Three Short Films By Sergei Parajanov

It is fitting these short films directed by Georgian-Ukrainian-Soviet filmmaker Sergei Parajanov have been restored, because they themselves were largely an act of cultural preservation. One features the art of Armenian artist, while another captures imagery created by a Georgian outsider artist, and the third really shouldn’t even be a short film in the first place. Unfortunately, it was assembled from all the surviving footage of documentary about post-war Ukrainian culture the Soviet authorities abruptly canceled and subsequently did their best to destroy. Parajanov was a radical avant-garde artist working for, but really mostly censored by, a state enterprise that demanded rigid adherence to socialist realism. Freshly restored by Fixafilm, Parajanov’s Kiev Frescoes, Hakob Hovnatanyan, and Arabesques on the Pirosmani Theme open virtually as a short film program this Friday in New York.

Arguably, this is a good time to re-discover and promote Parajanov’s work, because the Soviet Socialist regime used his bisexuality as a pretext for censoring his work and sentencing him to long stretches in Siberian prison camps. These three collected shorts will challenge many, because they are definitely non-narrative documentaries. Nevertheless, Parajanov’s inspired eye for composition and the striking artwork he incorporated into these collage-like films will definitely hold the interest of any patron familiar with the modernist art tradition.

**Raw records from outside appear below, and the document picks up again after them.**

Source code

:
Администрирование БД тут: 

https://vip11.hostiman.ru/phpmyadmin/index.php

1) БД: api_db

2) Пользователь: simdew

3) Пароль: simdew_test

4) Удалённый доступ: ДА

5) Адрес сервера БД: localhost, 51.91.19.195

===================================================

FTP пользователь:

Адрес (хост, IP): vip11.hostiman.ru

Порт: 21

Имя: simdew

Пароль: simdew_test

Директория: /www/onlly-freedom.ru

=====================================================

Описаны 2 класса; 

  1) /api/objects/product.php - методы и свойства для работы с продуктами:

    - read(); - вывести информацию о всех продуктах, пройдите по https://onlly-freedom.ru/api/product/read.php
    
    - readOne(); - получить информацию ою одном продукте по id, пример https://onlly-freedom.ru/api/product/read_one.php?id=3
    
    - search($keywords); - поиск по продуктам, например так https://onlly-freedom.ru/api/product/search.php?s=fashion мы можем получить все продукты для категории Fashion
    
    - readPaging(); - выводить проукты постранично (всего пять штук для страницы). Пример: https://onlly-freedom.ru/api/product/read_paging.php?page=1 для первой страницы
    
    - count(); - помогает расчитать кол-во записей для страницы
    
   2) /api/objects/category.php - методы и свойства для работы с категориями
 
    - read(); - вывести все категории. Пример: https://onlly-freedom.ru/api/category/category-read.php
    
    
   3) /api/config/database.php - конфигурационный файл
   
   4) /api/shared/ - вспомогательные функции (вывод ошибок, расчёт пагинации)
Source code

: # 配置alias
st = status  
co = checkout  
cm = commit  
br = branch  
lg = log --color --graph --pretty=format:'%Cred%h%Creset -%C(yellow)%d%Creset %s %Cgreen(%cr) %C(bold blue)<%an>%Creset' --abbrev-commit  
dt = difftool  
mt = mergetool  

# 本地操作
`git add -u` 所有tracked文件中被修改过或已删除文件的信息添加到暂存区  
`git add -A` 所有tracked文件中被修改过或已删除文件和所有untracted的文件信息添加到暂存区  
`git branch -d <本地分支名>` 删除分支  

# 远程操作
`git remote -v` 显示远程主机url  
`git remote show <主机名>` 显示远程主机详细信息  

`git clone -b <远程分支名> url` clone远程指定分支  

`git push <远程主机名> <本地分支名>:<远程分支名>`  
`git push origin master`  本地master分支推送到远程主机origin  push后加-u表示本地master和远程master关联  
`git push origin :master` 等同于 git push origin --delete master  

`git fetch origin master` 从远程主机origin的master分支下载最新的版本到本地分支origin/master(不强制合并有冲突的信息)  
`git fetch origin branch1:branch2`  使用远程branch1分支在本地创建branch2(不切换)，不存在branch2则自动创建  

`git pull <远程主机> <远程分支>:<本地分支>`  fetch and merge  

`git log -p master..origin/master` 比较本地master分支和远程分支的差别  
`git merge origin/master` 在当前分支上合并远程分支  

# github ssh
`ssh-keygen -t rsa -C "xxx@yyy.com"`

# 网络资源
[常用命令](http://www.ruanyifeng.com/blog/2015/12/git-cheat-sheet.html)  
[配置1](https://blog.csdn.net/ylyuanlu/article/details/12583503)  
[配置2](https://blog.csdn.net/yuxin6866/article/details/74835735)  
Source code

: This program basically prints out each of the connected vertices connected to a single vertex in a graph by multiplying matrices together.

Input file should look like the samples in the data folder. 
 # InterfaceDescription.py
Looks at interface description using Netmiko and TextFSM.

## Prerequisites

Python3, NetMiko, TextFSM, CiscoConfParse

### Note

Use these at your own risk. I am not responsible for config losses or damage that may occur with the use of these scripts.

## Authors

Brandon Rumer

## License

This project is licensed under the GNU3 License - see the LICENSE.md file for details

Kiev Frescoes is undeniably the most fragmentary of the three short films, but that is the fault of Parajanov’s oppressors rather than his own. We will never know what the final film could have been, but the surviving studies exhibit a pronounced sense of absurdity that surely did not help the auteur’s cause. We can also see Kiev’s once-grand buildings now starting to crack and fade.

Hakob Hovnatanyan surveys the work of 19th Century Armenian portraiturist, whose subjects were by definition class enemies. Rather ironically, Parajanov takes extreme close-ups of painting details, contrasting them with stills of still-life scenes he staged himself (with a few contemporary scenes of the surreal mixed in for good measure). Throughout the Hoynatanyan film, there is a sense of morose nostalgia for a lost era of elegant refinement.

Perhaps the most accessible of the three films, Arabesques on the Pirosmani Theme, largely takes the approach of Hakob Hoynatannyan, applying it to Georgian “Primitivist” artist Niko Pirosmani. In fact, Pirosmani is now recognized as a Georgian master, whose work probably compares most directly to that of Rousseau (stylistically) and Chagall (stylistically and thematically). However, Pirosmani remained almost completely unknown and unheralded in his own time—a fact surely not lost on the censored and vilified Paranjanov.
Pirosmani’s visions are often simultaneously playful yet gothic. If any great modernist remains under-valued, it could well be Pirosmani. His visuals, as refracted through Parajanov’s lens, will entrance viewers sophisticated viewers.

There should be so much more Prajanov available to us, but throughout the 1970s and into the 1980s, the Soviet government consistently shut-down his projects (when he was not performing slave labor in the gulags). That makes these short, enticing films so valuable. Highly recommended for adventurous and discerning viewers, the “Three Short Films By Sergei Paranjanov” program opens virtually this Friday (6/26), in New York.